High Acetaminophen Use Linked to Cancer Risk
Almost two-fold higher hematologic cancer risk with acetaminophen use for four or more years
TUESDAY, May 10 (HealthDay News) -- High use of acetaminophen for four or more days per week for four or more years is associated with an almost two-fold increased risk of incident hematologic malignancies other than chronic lymphocytic leukemia/small lymphocytic lymphoma (CLL/SLL), according to a study published online May 9 in the Journal of Clinical Oncology.
Roland B. Walter, M.D., Ph.D., from the Fred Hutchinson Cancer Research Center in Seattle, and colleagues examined the association of aspirin, nonaspirin nonsteroidal anti-inflammatory drugs (NSAIDs), and acetaminophen use with incident hematologic malignancies in 64,839 men and women aged 50 to 76 years who were recruited into the Vitamins and Lifestyle study from 2000 to 2002. A total of 577 hematologic malignancies were identified through 2008, and after adjusting for all variables, hazard ratios (HRs) associated with the use of analgesics for total incident hematologic malignancies and cancer subcategories were estimated.

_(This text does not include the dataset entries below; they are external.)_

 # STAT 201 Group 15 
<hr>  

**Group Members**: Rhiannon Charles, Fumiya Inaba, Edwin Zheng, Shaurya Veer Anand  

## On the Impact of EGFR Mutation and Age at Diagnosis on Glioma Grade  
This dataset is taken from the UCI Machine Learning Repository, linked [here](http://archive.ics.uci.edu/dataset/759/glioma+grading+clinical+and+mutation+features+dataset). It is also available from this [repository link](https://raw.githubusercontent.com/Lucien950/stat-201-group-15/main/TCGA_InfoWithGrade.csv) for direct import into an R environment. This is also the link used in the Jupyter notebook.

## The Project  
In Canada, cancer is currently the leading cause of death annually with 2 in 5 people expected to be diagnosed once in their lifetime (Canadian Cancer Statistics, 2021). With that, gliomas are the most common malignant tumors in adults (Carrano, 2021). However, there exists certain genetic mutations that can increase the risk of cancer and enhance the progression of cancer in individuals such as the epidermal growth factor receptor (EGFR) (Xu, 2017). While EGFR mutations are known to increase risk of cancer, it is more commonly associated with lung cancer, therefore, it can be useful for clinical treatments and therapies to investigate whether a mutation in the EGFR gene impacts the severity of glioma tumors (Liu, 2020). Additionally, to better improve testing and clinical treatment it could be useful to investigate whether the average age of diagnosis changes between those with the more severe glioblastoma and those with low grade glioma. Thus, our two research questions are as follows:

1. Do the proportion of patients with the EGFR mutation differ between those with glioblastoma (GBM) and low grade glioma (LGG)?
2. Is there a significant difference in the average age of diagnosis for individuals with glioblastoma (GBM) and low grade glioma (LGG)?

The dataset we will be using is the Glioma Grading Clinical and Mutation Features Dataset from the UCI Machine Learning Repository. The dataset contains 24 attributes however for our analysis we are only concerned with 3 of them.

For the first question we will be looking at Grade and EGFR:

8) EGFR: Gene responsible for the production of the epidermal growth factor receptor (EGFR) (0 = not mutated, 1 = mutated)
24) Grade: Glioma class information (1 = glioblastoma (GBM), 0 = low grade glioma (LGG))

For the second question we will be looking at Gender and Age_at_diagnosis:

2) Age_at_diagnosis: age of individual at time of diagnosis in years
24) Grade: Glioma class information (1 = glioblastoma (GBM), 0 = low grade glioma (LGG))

The investigators found that, after adjusting for variables, high use of acetaminophen for four or more days per week for four or more years was correlated with an increased risk of incident hematologic malignancies (HR, 1.84), including myeloid neoplasms (HR, 2.26), non-Hodgkin's lymphomas (HR, 1.81), and plasma cell disorders (HR, 2.42), but not CLL/SLL. The risk of incident hematologic malignancies was not associated with increased use of aspirin, nonaspirin NSAIDs, or ibuprofen.
"High use of acetaminophen was associated with increased risk of incident hematologic malignancies other than CLL/SLL, with an almost two-fold risk for use at least four days/week for at least four years," the authors write.